The agreement between Brazil’s Vale SA, the biggest supplier, and Fortescue Metals Group Ltd., the No. 4 exporter, includes plans to develop joint ventures to create about 80 million to 100 million metric tons a year of a blended product that would compete more closely for customers with output from BHP Billiton Ltd. and Rio Tinto Group.

It’ll allow a Vale-Fortescue partnership to meld the Brazilian firm’s higher grade product with Fortescue’s lower grade iron ore to meet the benchmark standard most in demand in China. Vale said in December it forecasts iron ore production in 2016 of 340 million to 350 million tons, while Fortescue expects to hold exports at an annual rate of about 165 million tons.

 

The accord is “more on the aggressive side, than on the defensive side,” Caue Araujo, a Sydney-based principal consultant at SRK Consulting said by phone. Blending the two ores would target a market segment where prices have been more robust, he said. “A strategy that allows them to make more money in the medium-grade space, it’s really changing the game and we need to rethink the iron ore industry.”

Prices Plunge

As prices plunged about 67 percent since a 2011 peak, the big four producers have focused on raising low-cost exports to China from Australia and Brazil, squeezing smaller, more expensive competitors from Sweden to Iran out of the seaborne market. The quartet will account for about 77 percent of global supply this year, so the deal may risk antitrust intervention from China, according to Jefferies LLC.
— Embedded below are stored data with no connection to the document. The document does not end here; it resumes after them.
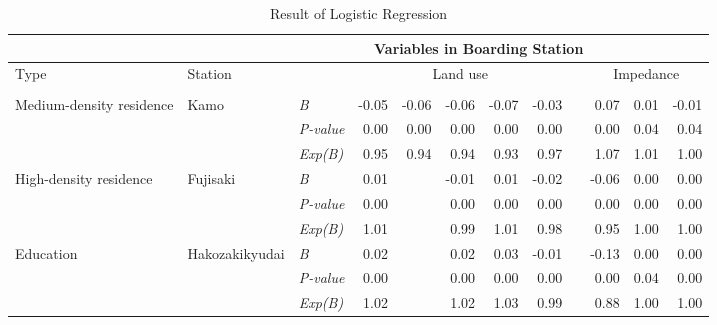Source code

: \begin{sidewaystable}[htbp]
	\centering
	\caption{Result of Logistic Regression}
	\label{tab:chp3:Result}
	\scriptsize %
	\renewcommand{\arraystretch}{1} %
	
	\begin{tabular}{p{7em}p{5em}p{5em}<{\centering}rrrrrrrrr}
		\Xhline{1.5pt}
		
		\multicolumn{2}{c}{Destination Station} & & \multicolumn{9}{c}{Variables in Boarding Station} \\
		\midrule
		
		\multirow{2}[5]{7em}{Type} & \multirow{2}[5]{5em}{Station} & \multirow{2}[5]{5em}{\centering{Statistical index}} & \multicolumn{5}{c}{Land use} & & \multicolumn{3}{c}{Impedance} \\
		\cmidrule{4-8} \cmidrule{10-12}
		
		& & & 
		\multicolumn{1}{p{5em}}{\centering{Commerce}} & 
		\multicolumn{1}{p{5em}}{\centering{Office}} & 
		\multicolumn{1}{p{5em}}{\centering{Residence}} & 
		\multicolumn{1}{p{5em}}{\centering{Education}} & 
		\multicolumn{1}{p{5em}}{\centering{Land use Aggregation}} & &  \multicolumn{1}{p{5em}}{\centering{Distance}} & 
		\multicolumn{1}{p{5em}}{\centering{Bus Capacity}} & 
		\multicolumn{1}{p{5em}}{\centering{Bus Accessibility}} \\
		\midrule
		
		\multirow{3}[0]{7em}{Medium-density residence} & \multirow{3}[0]{5em}{Kamo} & \textsl{B} & -0.05 & -0.06 & -0.06 & -0.07 & -0.03 & & 0.07 & 0.01 & -0.01 \\
		& & \textsl{P-value} & 0.00 & 0.00 & 0.00 & 0.00 & 0.00 & & 0.00 & 0.04 & 0.04 \\
		& & \textsl{Exp(B)} & 0.95 & 0.94 & 0.94 & 0.93 & 0.97 & & 1.07 & 1.01 & 1.00 \\
		\midrule
		
		\multirow{3}[0]{7em}{High-density residence} & \multirow{3}[0]{5em}{Fujisaki} & \textsl{B} & 0.01 & & -0.01 & 0.01 & -0.02 & & -0.06 & 0.00 & 0.00 \\
		& & \textsl{P-value} & 0.00 & & 0.00 & 0.00 & 0.00 & & 0.00 & 0.00 & 0.00 \\
		& & \textsl{Exp(B)} & 1.01 & & 0.99 & 1.01 & 0.98 & & 0.95 & 1.00 & 1.00 \\
		\midrule
		
		\multirow{3}[0]{7em}{Education} & \multirow{3}[0]{5em}{Hakozakikyudai} & \textsl{B} & 0.02 & & 0.02 & 0.03 & -0.01 & & -0.13 & 0.00 & 0.00 \\
		& & \textsl{P-value} & 0.00 & & 0.00 & 0.00 & 0.00 & & 0.00 & 0.04 & 0.00 \\
		& & \textsl{Exp(B)} & 1.02 & & 1.02 & 1.03 & 0.99 & & 0.88 & 1.00 & 1.00 \\
		\midrule
		

\end{tabular}
\end{sidewaystable}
“My strongest view would be that this deal could be to allow them to better control prices,” Gordon Johnson, a New York-based analyst at Axiom Capital Management Inc. said by phone. “The second reaction would be for Fortescue, they are doing this as they see the need for cash later down the line.”

Fortescue has held some initial talks with regulators and doesn’t foresee complications on competition grounds, Chief Executive Officer Nev Power told reporters Tuesday on a conference call. The pact isn’t seen as a prelude to any takeover of Fortescue by Vale, he said.

 

Stake Purchase

Under the accord, Vale would take a stake in Fortescue of between 5 percent and 15 percent. No time frame has been set for the acquisition and the purchase would be at Vale’s discretion, Power told Bloomberg Television Tuesday in an interview. The two companies may also cooperate on future development of new mines, he said.

BHP doesn’t see the deal as “something we would expect to impact us directly,” the producer’s President of Operations, Minerals Australia, Mike Henry told reporters Tuesday on the sidelines of a conference in Perth. Rio Tinto declined to comment.

The deal would probably make it more complex for BHP or Rio to target any future acquisition of Fortescue, according to Wayne Gordon, executive director for commodities and forex at UBS Wealth Management, said by phone from Singapore.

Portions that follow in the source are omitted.